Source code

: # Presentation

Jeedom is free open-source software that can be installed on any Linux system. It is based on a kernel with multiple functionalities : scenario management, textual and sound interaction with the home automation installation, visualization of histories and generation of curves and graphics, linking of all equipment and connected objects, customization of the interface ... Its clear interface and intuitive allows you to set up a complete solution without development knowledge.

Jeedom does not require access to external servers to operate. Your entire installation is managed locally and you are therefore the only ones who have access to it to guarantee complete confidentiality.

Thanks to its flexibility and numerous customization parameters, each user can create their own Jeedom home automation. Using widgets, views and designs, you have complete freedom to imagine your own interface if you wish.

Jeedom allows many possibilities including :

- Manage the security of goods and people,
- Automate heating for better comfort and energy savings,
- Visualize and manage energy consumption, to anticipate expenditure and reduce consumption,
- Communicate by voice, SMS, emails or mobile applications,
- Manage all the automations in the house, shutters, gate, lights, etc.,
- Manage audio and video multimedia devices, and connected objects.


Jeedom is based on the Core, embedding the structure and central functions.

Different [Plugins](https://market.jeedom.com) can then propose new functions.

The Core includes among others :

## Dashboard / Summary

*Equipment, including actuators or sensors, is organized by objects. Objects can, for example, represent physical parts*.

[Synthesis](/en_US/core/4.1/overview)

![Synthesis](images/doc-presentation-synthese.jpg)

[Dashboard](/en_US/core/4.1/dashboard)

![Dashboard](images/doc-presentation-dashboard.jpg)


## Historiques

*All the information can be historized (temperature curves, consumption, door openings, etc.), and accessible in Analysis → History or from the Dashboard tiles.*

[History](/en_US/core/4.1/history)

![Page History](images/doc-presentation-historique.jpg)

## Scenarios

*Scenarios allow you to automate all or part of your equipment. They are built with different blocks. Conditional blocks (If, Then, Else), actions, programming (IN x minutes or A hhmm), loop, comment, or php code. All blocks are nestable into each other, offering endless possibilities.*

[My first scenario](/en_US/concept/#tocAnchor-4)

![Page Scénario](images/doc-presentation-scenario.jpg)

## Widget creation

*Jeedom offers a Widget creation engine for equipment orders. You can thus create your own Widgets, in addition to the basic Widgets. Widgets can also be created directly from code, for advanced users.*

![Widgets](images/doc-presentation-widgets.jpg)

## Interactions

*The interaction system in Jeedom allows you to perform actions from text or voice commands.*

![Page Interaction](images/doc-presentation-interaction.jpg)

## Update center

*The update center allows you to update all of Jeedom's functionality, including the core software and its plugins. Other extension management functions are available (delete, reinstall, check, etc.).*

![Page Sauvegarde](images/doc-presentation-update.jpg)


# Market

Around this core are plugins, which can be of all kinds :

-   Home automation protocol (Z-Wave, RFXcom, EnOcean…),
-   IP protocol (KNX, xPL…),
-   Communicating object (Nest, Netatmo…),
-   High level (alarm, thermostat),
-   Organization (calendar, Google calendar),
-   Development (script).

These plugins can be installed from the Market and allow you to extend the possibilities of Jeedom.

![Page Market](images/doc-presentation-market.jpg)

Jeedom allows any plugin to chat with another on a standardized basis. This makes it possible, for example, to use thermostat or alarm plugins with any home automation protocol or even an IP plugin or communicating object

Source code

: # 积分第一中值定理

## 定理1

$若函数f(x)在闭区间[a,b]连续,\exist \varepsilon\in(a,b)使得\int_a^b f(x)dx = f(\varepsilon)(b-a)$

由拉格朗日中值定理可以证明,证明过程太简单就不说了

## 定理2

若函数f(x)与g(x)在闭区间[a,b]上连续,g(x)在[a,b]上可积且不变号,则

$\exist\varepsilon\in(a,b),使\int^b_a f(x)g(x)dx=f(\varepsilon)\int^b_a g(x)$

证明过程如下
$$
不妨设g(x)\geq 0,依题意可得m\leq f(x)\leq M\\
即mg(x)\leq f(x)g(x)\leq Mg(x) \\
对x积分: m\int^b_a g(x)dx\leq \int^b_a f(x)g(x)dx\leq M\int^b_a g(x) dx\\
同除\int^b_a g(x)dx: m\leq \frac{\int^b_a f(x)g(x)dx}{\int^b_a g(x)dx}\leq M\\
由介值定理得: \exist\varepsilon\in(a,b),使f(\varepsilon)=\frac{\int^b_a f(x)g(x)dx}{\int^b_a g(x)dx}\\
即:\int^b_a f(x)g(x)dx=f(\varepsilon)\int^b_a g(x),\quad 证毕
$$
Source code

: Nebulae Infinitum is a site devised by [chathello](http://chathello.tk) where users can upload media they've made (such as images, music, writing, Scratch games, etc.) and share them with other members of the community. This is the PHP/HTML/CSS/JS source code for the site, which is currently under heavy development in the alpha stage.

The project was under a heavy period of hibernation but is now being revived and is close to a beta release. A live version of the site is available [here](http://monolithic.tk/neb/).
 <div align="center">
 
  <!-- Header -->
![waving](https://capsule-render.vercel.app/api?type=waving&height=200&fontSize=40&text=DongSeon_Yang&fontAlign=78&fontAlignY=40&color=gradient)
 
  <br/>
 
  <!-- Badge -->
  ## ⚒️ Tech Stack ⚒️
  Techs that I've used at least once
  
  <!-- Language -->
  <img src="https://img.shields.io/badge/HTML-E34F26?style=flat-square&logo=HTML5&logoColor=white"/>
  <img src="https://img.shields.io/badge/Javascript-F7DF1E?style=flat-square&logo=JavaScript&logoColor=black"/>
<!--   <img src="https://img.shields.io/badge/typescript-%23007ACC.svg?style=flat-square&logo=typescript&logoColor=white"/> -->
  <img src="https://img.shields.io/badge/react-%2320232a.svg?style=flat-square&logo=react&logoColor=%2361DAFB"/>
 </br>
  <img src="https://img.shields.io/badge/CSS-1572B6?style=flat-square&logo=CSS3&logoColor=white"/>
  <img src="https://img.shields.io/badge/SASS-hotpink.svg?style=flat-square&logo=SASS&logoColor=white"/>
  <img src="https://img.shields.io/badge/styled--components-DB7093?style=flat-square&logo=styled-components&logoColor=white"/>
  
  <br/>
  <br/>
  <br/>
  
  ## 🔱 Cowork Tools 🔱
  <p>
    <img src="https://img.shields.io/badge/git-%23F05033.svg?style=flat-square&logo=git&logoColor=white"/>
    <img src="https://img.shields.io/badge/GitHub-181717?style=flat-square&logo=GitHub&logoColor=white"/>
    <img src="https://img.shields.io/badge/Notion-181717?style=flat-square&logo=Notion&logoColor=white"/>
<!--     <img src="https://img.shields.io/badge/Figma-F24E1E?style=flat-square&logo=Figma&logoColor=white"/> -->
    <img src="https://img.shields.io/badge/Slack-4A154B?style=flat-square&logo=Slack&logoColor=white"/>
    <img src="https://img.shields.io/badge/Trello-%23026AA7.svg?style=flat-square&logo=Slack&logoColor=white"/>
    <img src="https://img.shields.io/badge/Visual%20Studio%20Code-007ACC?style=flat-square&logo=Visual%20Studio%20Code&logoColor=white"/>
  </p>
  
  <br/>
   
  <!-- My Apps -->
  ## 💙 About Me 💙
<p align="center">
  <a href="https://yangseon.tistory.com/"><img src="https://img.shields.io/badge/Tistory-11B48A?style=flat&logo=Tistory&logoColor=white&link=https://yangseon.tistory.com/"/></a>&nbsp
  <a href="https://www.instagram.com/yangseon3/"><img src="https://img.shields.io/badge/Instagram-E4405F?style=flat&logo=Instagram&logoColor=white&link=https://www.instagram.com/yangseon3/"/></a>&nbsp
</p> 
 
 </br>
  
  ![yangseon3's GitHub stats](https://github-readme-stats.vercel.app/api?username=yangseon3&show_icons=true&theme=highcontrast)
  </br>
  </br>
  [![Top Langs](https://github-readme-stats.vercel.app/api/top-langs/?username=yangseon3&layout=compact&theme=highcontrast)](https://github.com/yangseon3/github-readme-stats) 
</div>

▬▬▬

__YOUR ASSIGNMENT__
Where the string "consumption" occurs in a line of the listing, copy the line.

__PROBLEM SOLUTION__
- Visualize and manage energy consumption, to anticipate expenditure and reduce consumption,
*All the information can be historized (temperature curves, consumption, door openings, etc.), and accessible in Analysis → History or from the Dashboard tiles.*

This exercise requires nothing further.